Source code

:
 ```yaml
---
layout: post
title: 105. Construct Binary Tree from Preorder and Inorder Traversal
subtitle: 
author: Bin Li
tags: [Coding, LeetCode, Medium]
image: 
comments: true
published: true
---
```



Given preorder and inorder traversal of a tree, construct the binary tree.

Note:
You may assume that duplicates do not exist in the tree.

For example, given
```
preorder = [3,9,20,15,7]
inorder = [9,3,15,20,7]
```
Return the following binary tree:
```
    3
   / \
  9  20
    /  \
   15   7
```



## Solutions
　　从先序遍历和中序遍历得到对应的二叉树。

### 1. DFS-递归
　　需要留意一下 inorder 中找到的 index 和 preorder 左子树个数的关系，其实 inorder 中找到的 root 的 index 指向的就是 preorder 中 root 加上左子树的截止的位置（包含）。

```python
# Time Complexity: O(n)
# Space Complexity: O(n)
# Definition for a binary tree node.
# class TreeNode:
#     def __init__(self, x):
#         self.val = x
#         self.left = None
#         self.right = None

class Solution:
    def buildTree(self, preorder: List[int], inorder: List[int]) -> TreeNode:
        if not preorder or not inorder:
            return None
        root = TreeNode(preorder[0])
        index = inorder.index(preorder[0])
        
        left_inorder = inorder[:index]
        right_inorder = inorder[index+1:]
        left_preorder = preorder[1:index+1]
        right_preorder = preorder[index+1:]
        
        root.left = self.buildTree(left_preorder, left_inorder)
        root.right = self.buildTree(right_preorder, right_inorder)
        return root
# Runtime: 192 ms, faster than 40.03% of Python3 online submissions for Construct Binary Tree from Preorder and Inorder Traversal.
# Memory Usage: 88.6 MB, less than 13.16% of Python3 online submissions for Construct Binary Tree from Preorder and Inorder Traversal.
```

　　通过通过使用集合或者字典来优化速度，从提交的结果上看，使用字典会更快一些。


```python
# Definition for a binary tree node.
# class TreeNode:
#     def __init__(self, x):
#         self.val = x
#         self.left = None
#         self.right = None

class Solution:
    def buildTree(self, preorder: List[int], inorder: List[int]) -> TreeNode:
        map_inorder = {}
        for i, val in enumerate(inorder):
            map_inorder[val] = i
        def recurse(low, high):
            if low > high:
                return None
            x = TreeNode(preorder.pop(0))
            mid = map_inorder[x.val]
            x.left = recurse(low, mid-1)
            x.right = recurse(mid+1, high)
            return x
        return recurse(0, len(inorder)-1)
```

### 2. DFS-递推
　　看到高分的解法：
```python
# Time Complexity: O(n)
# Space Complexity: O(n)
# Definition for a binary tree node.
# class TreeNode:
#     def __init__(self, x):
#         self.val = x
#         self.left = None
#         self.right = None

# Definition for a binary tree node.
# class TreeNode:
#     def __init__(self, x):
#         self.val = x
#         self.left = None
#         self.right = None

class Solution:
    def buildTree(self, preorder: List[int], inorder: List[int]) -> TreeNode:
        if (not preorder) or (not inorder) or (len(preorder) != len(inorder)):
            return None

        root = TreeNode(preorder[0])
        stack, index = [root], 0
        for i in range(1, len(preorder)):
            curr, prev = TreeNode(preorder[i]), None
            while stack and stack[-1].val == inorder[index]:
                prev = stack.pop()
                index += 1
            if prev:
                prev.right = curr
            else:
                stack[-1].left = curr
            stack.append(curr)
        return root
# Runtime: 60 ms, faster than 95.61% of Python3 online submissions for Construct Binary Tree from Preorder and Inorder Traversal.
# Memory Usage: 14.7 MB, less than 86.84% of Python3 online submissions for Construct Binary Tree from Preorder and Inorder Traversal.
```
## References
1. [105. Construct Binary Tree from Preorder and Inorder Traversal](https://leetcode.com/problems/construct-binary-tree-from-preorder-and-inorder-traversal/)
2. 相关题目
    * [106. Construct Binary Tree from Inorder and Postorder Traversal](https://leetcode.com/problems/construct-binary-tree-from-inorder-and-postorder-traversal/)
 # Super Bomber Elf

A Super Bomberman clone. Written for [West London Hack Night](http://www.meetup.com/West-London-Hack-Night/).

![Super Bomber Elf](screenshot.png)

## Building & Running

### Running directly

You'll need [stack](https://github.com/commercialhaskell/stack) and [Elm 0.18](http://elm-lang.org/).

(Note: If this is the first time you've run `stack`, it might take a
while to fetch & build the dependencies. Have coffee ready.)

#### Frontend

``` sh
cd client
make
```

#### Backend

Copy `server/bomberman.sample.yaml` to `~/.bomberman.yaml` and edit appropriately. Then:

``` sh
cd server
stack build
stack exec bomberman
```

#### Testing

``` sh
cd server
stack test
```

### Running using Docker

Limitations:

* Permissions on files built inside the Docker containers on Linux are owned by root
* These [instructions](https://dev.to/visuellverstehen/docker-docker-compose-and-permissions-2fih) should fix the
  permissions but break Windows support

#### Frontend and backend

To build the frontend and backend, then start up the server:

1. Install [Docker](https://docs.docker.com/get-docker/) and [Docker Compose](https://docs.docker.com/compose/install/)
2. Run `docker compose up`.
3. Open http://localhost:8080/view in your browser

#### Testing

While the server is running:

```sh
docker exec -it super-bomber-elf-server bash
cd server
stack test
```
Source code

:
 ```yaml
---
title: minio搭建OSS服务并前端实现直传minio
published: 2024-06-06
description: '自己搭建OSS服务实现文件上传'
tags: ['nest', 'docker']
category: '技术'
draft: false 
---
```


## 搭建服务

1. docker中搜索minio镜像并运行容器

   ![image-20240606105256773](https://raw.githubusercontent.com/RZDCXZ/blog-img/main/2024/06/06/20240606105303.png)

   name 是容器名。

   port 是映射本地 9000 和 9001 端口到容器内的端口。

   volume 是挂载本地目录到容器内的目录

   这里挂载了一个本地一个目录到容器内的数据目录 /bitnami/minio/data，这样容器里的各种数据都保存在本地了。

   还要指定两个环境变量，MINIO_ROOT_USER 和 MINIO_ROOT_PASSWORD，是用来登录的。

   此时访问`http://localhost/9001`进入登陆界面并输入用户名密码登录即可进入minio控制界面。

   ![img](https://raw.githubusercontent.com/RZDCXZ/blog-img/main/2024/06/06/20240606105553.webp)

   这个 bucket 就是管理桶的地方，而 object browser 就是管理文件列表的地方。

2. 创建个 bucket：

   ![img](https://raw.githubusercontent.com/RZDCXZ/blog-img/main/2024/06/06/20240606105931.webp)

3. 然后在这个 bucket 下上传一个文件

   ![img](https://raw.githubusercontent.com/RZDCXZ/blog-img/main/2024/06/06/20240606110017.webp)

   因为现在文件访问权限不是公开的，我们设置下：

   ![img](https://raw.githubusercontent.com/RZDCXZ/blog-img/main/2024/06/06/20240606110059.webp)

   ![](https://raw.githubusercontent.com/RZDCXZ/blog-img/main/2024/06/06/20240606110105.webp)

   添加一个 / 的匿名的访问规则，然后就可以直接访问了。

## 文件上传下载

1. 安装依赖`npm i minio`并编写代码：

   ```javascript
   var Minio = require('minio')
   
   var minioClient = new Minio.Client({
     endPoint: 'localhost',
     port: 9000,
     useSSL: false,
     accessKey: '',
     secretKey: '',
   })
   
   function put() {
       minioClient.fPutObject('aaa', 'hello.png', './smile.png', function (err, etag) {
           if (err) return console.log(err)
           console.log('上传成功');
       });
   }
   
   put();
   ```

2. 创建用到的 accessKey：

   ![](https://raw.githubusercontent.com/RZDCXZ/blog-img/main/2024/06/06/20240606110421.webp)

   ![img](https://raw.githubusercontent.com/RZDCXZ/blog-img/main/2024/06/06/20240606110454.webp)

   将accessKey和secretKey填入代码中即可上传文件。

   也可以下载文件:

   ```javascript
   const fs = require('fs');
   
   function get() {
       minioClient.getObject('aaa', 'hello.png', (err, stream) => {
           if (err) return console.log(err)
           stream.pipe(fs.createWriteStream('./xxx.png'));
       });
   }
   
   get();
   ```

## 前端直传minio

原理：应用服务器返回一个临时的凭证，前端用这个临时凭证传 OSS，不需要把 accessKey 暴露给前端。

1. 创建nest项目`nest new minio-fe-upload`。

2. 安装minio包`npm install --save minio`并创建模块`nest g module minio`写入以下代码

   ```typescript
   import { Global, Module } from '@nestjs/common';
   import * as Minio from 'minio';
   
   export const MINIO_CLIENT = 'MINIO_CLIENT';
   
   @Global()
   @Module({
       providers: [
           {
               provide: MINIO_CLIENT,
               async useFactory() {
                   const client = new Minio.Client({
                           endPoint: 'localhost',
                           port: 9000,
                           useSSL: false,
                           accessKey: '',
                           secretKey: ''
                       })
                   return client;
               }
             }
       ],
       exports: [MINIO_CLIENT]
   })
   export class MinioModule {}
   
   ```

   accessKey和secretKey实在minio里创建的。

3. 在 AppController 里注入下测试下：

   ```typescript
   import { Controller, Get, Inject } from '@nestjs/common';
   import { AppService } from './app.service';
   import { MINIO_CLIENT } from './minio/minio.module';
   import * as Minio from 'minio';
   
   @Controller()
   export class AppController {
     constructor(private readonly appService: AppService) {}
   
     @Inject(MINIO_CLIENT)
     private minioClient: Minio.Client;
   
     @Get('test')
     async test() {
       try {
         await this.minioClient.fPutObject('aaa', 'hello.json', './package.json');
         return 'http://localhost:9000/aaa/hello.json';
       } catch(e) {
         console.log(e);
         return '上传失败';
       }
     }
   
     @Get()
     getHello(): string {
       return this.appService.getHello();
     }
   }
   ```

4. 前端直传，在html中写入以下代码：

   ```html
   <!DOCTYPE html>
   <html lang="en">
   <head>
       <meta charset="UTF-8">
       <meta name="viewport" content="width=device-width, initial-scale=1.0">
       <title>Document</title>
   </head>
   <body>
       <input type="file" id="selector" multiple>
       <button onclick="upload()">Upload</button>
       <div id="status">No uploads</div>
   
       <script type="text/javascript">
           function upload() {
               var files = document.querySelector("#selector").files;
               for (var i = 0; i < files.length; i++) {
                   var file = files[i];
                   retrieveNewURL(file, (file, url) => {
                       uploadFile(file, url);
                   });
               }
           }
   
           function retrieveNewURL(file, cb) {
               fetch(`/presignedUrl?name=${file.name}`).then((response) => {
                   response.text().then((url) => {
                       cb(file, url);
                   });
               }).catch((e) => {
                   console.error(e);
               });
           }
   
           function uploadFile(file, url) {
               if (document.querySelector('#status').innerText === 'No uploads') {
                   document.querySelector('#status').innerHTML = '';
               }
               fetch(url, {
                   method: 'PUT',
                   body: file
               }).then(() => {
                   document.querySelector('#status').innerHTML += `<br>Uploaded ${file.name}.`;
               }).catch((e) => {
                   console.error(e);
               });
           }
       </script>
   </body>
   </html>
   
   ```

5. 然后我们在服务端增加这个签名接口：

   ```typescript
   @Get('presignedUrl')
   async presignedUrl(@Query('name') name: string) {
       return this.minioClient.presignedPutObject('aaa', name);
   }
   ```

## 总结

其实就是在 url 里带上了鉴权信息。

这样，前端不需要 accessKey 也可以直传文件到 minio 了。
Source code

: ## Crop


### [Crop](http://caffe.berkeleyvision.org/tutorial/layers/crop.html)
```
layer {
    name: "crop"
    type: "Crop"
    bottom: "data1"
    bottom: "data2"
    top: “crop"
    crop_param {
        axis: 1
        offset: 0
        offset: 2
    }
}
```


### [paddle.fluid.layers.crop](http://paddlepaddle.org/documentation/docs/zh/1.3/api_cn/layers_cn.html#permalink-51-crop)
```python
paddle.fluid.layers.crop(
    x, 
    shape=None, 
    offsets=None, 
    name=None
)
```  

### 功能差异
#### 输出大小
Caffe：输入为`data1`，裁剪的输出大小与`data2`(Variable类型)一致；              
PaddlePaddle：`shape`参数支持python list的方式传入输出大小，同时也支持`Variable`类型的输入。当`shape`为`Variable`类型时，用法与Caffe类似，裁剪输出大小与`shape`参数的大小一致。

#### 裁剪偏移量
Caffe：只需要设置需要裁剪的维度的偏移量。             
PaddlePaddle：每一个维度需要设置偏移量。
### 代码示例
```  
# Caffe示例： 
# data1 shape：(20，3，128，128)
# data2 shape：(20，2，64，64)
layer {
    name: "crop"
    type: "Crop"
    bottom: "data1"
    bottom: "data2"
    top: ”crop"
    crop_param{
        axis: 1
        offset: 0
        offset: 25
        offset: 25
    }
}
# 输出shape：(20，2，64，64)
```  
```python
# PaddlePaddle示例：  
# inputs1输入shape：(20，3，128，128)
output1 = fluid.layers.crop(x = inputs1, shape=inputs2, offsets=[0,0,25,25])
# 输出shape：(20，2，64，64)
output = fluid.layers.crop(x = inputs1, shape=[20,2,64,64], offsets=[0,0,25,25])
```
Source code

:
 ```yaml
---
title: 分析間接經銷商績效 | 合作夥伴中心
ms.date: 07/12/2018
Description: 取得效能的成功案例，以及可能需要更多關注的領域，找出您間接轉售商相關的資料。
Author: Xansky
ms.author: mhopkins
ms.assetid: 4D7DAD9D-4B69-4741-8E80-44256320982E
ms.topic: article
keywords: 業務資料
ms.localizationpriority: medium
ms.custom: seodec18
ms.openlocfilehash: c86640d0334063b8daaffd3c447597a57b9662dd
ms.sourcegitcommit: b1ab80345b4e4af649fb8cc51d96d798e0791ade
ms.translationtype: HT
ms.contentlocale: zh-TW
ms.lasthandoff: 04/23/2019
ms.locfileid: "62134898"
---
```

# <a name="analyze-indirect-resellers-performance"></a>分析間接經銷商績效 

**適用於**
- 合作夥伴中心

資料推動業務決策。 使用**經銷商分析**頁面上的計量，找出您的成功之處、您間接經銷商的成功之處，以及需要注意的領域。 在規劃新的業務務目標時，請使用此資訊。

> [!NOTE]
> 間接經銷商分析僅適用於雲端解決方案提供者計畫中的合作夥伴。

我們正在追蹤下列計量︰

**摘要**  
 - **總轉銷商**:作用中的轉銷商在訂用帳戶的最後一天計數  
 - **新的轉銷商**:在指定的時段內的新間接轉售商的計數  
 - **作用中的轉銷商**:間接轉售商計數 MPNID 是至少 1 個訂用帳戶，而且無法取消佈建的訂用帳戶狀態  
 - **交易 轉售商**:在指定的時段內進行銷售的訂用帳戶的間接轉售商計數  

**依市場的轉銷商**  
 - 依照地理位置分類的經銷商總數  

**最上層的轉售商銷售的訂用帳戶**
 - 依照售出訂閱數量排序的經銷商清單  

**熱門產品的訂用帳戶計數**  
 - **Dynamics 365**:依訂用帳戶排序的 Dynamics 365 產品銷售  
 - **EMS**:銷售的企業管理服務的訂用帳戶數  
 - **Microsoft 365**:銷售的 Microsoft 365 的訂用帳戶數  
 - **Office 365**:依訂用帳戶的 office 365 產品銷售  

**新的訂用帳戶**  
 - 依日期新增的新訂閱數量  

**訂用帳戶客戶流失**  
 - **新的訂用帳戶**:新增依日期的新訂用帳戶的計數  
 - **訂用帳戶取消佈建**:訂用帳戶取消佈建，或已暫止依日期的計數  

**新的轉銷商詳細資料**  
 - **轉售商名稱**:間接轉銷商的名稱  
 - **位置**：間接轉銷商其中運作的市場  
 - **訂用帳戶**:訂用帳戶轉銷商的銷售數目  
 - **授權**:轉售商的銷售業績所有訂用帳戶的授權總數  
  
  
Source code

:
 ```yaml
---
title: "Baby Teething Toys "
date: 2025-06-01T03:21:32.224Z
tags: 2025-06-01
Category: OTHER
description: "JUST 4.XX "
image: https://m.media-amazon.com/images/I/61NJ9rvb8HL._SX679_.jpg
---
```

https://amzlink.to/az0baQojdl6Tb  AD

## Work item
Check each line of the entries above for the string "browser", and return those that contain it.

## Solution for this task
3. Open http://localhost:8080/view in your browser
   这个 bucket 就是管理桶的地方，而 object browser 就是管理文件列表的地方。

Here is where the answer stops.